Pas d'autres options, où
l'épuisement physique se révèle être un bénéfice, en fin de
compte. Impossible d'embarquer le sac à dos qui n'attendait pourtant
que toi et de se barrer à pied. En mode « lâcher-prise
définitif ». Mais quelles forces pour errer à pied ? Il
y avait au moins de la lucidité là-dessus, le physique n'aurait pas
permis d'assurer la distance. Au moins celles de couvrir les
kilomètres au volant, la force et la lucidité, je veux dire.
Pour l'avoir empruntée
plusieurs fois, je peux dire que cette route me plaît. Un peu moins
entre Caen et Avranches, où, ben, c'est comme ça. Les kilomètres
défilèrent, laissant bien le temps de voir passer, sans
véritablement être capable de le certifier, ce qui était perdu, en
perdition, derrière soi, le paysage, les bagages, les échappements,
ce genre de conneries et celles dont on ne voit plus le bout du nez,
ou qu'on ne peut plus. Passé le tiers du parcours, bien moins de
scrupules, la discographie a déjà bien tourné dans le lecteur,
pour accompagner l'écrasement, le porte-gobelet accueille une 33 cl
fumée. Pas sûr qu'il y ait de bonnes bières, là-bas, alors, le
coffre, il est un peu frigo, aussi.
Ce qui comptait, c'était
tenir le trajet. Se nourrir en route, d'une batterie de sandwichs
sculptés dans le pain de mie, à la plastique froissée, taillée de
drapés qui leur permettent de ne pas s'émietter complètement avant
ingestion. Mais quand même. Un arrêt à Rouen. Le plateau qui
s'éventre sur la veine ouverte de la Seine. Ses larges rives qui
amènent spontanément à courir à droite, les clochers comme nord
de boussole. L'occasion de prendre les premiers clichés, frayer avec
la futilité. La première lueur de légèreté dans la tonne de
plomb. Trop éthérée pour être réellement perceptible sur le
moment, mais en reculant bien, réelle. C'est ça, caresser un peu le
plomb.
Et l'heure qui passe et
une autre et le temps qui les suit et celui de se remettre en route.
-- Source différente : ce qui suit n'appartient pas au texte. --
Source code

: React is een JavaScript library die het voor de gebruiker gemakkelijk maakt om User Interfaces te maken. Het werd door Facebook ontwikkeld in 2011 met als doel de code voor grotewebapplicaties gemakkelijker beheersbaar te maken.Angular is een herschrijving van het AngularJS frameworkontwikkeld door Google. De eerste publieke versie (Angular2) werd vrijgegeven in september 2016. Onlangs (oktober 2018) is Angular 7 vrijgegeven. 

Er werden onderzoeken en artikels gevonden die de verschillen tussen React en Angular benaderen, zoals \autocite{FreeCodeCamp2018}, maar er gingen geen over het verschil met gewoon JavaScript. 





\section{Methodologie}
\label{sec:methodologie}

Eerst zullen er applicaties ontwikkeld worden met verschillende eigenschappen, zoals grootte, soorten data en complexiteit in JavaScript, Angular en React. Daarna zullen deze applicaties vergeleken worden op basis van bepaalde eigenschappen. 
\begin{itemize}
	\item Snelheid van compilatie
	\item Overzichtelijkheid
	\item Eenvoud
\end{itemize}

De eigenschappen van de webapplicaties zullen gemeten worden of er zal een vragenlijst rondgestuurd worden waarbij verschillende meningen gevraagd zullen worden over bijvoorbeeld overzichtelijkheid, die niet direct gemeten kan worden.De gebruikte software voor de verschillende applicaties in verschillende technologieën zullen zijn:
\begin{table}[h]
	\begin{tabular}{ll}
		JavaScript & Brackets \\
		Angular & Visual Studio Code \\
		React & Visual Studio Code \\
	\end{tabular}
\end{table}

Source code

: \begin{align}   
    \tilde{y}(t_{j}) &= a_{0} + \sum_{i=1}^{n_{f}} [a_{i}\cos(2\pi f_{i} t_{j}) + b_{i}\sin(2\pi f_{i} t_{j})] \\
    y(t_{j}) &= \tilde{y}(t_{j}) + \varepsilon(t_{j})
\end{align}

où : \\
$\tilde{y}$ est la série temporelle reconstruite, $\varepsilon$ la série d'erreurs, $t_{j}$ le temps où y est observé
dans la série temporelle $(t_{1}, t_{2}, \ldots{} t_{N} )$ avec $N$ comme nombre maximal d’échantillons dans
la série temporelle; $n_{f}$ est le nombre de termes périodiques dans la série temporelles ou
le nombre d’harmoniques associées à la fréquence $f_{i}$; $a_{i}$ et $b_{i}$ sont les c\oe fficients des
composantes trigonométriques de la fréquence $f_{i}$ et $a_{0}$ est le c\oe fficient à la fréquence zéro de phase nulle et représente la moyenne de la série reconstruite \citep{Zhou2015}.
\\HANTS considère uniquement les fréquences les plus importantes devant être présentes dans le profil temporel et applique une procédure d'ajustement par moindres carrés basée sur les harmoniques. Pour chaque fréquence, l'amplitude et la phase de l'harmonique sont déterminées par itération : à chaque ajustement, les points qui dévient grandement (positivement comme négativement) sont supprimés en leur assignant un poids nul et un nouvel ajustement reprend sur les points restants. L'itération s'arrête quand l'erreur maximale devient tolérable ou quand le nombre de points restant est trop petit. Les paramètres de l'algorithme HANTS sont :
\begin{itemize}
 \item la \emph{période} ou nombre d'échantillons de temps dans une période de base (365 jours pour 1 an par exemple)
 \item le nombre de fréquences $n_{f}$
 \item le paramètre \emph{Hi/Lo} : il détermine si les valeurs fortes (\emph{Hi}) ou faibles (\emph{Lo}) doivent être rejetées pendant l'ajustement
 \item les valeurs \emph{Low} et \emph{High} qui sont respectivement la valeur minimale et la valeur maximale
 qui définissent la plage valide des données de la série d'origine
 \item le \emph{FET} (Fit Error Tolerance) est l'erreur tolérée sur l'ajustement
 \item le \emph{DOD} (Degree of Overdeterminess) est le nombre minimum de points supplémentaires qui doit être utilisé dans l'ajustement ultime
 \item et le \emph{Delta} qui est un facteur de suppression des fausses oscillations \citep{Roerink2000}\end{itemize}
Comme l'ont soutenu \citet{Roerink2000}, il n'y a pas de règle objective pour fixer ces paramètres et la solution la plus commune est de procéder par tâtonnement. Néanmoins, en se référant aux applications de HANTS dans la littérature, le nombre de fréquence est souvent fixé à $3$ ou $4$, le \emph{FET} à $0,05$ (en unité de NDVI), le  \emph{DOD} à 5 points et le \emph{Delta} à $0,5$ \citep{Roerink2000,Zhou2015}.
Pour six, ça devrait être bon. Le reste d'une traite, sauf à
l'aire dite du Mont Saint-Michel, faut être équitable. Pour la
vessie. Avec la route, on oublie un peu le reste. Il est gravé
physiquement, on le sent encore, mais ce rouleau noir qui se déroule
plutôt que de compresser dé-focalise, ruse. Jusqu'à ce que la
répétition, macadam, compteur, frein, macadam, compteur, heure,
macadam, jauge, nécessite ce qui reste de l'esprit pour n'être plus
que ça, et cette attente qui ne cherche qu'à satisfaire sa faim
dans la fin.
Je sais pas pourquoi, ton
département me fait toujours quelque chose, qui suscite une sorte
d'avidité, où tu lances tes yeux toujours plus loin pour voir
toujours un peu plus. J'ai bien compris qu'il fallait les
accompagner, que ce n'est que là qu'on perce quelques secrets, ou se
contente au moins de buter dessus. Mais ce sera toujours différent
que de se buter sur certaines réalités. C'était un peu prévu.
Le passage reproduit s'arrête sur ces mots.